- Task directions -
Look through the data below, tally the lines where "EasyBuild" occurs, and write the total alone.
*** Supplied entries ***
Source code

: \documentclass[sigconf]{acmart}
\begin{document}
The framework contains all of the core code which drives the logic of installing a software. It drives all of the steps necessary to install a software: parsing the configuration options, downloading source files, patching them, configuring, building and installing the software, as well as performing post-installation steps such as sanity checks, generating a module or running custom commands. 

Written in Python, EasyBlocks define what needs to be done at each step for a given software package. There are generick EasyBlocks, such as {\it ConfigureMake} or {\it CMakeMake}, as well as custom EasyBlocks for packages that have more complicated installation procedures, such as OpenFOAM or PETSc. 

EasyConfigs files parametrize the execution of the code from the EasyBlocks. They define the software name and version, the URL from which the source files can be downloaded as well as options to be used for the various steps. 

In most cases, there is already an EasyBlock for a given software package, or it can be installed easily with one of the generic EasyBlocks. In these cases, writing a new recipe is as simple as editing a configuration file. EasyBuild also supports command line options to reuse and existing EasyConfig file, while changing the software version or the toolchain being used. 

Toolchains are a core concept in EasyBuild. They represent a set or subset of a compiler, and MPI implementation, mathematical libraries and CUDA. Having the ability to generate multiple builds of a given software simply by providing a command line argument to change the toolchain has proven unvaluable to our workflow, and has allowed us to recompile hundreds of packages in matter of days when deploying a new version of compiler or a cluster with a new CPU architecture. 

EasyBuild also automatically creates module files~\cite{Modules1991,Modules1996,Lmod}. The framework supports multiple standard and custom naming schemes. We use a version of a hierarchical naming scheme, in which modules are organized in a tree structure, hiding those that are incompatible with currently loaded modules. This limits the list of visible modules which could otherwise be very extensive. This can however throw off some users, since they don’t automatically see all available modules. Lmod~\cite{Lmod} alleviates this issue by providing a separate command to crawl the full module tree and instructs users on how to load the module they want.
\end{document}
***
- Output of the exercise -
3